The iPhone and iPod touch are getting more in the way of playable software instruments that could ease its transformation into a handheld idea-capturing gadget. noise.io lays claim to being the first full-featured soft synth on the platform, with unusual FM synthesis control – and I still like the fact that it isn’t anything like most soft synths on your PC. And of course there have been beat machines like the surprisingly capable Intua BeatMaker drum machine/suite. On mobile platforms, though, the more the merrier – especially given the bargain-basement prices. So I’m pleased to see the likes of noise.io and Beatmaker joined by two recent apps.

Released today, iSyn is a mini-suite of music apps released by online retailer AudioMIDI.com and a known quantity in soft synth design — VirSyn, makers of Tera and Cube. I’m giving this a try now, but the feature list looks impressive:

  • Touchable drum pads, keyboard
  • Three-track sequencer: two virtual analog synth tracks, one drum track
  • Programmable virtual analog synths with tilt, X/Y pad for modulation control
  • Sample playback drum machines pre-loaded with 808, 909, synth drums, other retro kits

It’s a little vanilla compared to noise.io – though the more conventional UI may be welcome to some for the same reason. It’s apparently missing the ability to use your own drum sets as on the iDrum app (with the desktop app) and Beatmaker. But it nonetheless looks promising, even a little reminiscent of the Korg DS-10 for Nintendo DS in presenting a simple combination of 2 synths and 1 kit.

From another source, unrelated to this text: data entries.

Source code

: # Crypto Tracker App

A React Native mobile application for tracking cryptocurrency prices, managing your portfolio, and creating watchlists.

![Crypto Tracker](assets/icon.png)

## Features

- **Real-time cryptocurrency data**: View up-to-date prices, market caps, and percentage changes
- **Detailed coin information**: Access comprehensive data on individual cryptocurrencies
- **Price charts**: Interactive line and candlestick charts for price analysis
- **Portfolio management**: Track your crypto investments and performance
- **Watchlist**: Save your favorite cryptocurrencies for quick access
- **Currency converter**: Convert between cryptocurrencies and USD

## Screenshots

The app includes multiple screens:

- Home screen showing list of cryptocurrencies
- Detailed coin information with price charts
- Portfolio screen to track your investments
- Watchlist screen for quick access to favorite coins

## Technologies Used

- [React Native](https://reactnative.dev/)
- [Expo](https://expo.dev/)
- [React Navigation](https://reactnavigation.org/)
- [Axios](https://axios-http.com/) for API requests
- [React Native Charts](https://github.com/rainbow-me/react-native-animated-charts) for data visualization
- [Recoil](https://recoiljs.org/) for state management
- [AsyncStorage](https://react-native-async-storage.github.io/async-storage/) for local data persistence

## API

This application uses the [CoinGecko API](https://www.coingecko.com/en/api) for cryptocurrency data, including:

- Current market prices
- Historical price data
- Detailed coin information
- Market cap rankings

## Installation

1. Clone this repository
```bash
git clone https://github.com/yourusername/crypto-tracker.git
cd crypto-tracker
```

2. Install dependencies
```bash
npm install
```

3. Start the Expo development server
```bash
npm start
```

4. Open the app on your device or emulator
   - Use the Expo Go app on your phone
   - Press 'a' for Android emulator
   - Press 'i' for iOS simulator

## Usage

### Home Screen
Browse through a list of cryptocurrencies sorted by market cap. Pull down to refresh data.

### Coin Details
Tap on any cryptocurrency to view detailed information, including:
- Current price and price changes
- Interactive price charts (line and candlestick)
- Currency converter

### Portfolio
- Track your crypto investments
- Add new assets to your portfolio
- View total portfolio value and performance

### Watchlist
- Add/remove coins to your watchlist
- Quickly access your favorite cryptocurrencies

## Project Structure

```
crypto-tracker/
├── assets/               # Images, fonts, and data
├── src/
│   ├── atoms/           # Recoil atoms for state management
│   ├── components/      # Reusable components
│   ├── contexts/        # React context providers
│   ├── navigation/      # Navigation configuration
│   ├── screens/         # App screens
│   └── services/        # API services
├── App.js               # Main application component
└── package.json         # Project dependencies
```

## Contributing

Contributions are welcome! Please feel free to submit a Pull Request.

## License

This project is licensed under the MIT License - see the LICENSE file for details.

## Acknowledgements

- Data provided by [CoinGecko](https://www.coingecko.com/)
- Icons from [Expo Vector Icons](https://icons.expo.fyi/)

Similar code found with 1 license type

Oh, yeah — and it’s a quite-reasonable $4.99.

Full information, videos, forum and such at the app site:

iSynApp.com

A Strummable Virtual Guitarist

(Ocarina killer? Hmmm… Amidio / Smule smackdown, perhaps?)

In a different vein, Star Guitar, from the makers of noise.io, simulates a guitar in software, down to passable imitation of the sound and strumming patterns. Tap the chords you want, choose a style and timbre, and Star Guitar produces accompaniment that’s more than good enough to noodle with song ideas. It could be a huge boon to songwriters, especially with mic input for iPhone and second-gen iPod touch.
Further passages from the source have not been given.